Berstein talked about different types of narcissists, which I began to feel was from a less empirical source and a more personal one, particularly the Narcissistic super star, whom he regarded quite highly. He seemed to be writing a manuscript on how to deal with a (super star) narcissist in a way that I believe a narcissist would like to be dealt with, but not necessarily healthy for the non-narcissist. For example, he talked about narcissists being behind the success of today -- without success there is no narcissist and vice versa. The appropriate ways to deal with a narcissist then is to compliment him frequently, only align your needs with his, and then present all your desires in that fashion -- most literature describes this way of interacting with a narcissist in a mockingly fashion, like: if you are with a narcissist, be prepared to make it all about him, deny your own needs, have no sense of self, etc. (like you get the feeling that THIS way of interacting with a narcissist is masochistic, wrong) -- but he meant it literally as advice.

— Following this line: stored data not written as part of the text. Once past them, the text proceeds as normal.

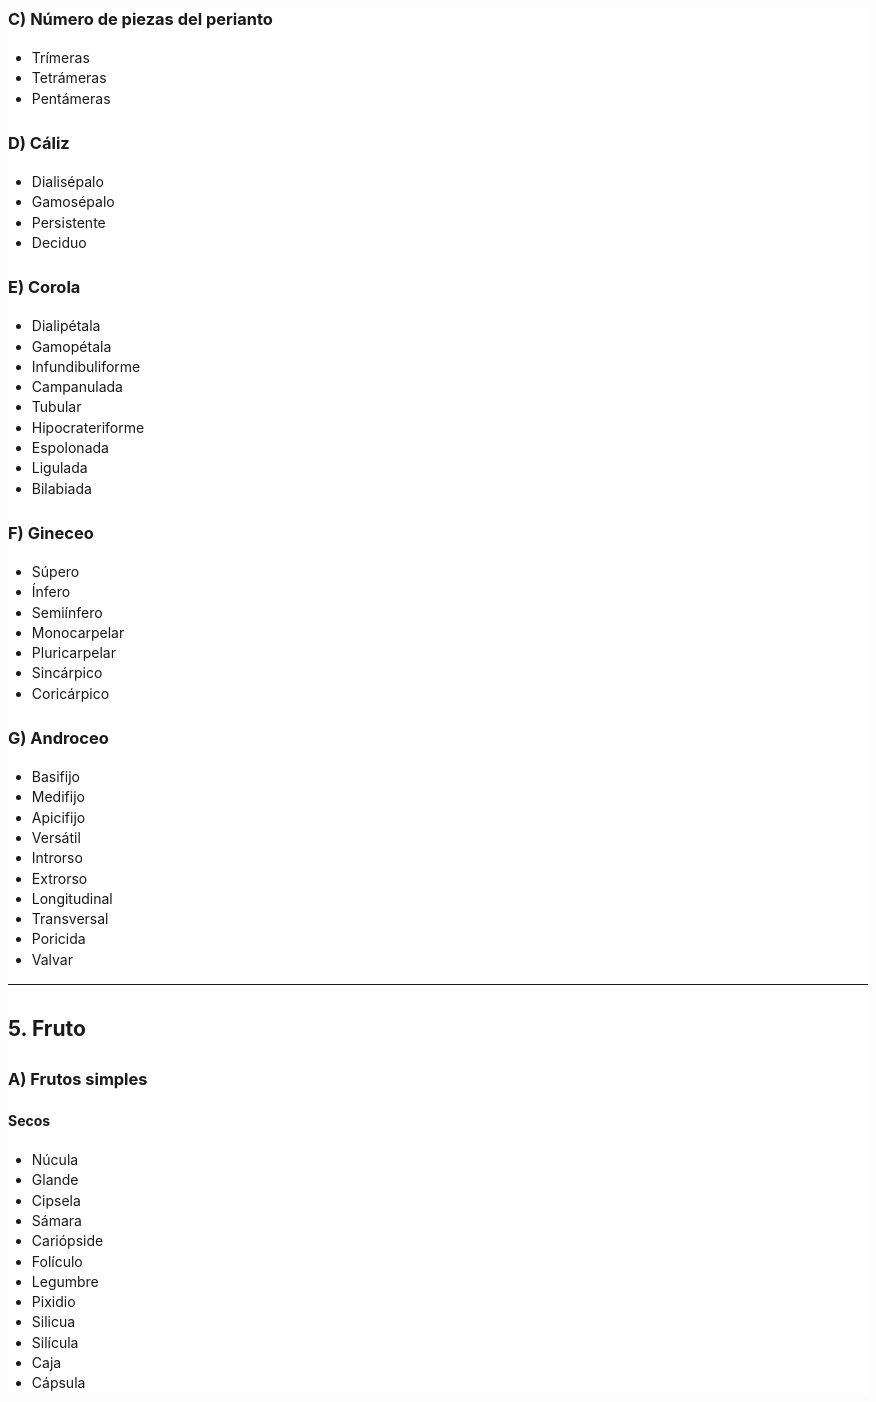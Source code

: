 ### **C) Número de piezas del perianto**  
- Trímeras  
- Tetrámeras  
- Pentámeras  

### **D) Cáliz**  
- Dialisépalo  
- Gamosépalo  
- Persistente  
- Deciduo  

### **E) Corola**  
- Dialipétala  
- Gamopétala  
- Infundibuliforme  
- Campanulada  
- Tubular  
- Hipocrateriforme  
- Espolonada  
- Ligulada  
- Bilabiada  

### **F) Gineceo**  
- Súpero  
- Ínfero  
- Semiínfero  
- Monocarpelar  
- Pluricarpelar  
- Sincárpico  
- Coricárpico  

### **G) Androceo**  
- Basifijo  
- Medifijo  
- Apicifijo  
- Versátil  
- Introrso  
- Extrorso  
- Longitudinal  
- Transversal  
- Poricida  
- Valvar  

---

## **5. Fruto**  
### **A) Frutos simples**  
#### Secos  
- Núcula  
- Glande  
- Cipsela  
- Sámara  
- Cariópside  
- Folículo  
- Legumbre  
- Pixidio  
- Silicua  
- Silícula  
- Caja  
- Cápsula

It almost seemed as though he was trying to make a sheep out of those who had to deal with a narcissistic super star (himself, maybe), so that they would be better participants/victims, and went so far as to say do not report them to Human Resources, but gave an alternate, less dignified way of handling a situation. For example, there was a particular boss who had severe temper outbursts, using quite abusive (derogatory, name-calling, insulting) curse language, and Berstein's approach recommended making light of the outburst and cracking a joke to lighten the mood. He also said, abuse is a term too frequently and loosely used by histrionics (I inferred that he DESPISED histrionics); he said, "abuse" should only be used when you're involving an attorney. I found that sentiment to be concerning.

(warning: run-on sentences galore!):
I gave the book two stars because, as a woman in a male egotistical profession, I wanted to feel more powerful and armed after reading the book. For example, there is a male surgeon in the book and a female stay-at-home mother, where the woman is upset that he spends no free time with her and the child and won't attend the child's ball games, because he has obsessions of his own that he attends to in his free time as soon as he comes home (cameras), and he yells at her when he has a bad day, and she feel anxious when he comes home because maybe she forgot to put something away that he will yell at her for -- the author's advice is for this woman to pretend to be interested in her husband's camera, and be docile when he snaps at her telling her he pays for everything, so he basically has the right to be self-consumed in every other aspect, and the wife should try to appeal to his spontaneous desire (the camera this time) in order to get him to agree to go to the son's ball game, so that he thinks it's about him and the camera, and not the wife or the child! He has the wife playing a very dumbed-down subordinate role, pretending to be interested in the camera instead of having a stern conversation or giving ultimatums, apologizing when she asks a harmless question that he takes as an insult and replies caustically. I am a female in medicine, and had he written about a female surgeon and a male stay-at-home dad, I would certainly not condone castration of a man's sense of self just because his wife is a surgeon - yet a woman is expected to feel awed in some way about her husband, so that she restrains herself from any opinions, desires, needs, self-respect, boundaries, etc (like his participating in raising the child and speaking to her with respect should be optional? Or presented in a fashion where he feels like he's getting something out of it too?) -- Anyone else channeling FREUD?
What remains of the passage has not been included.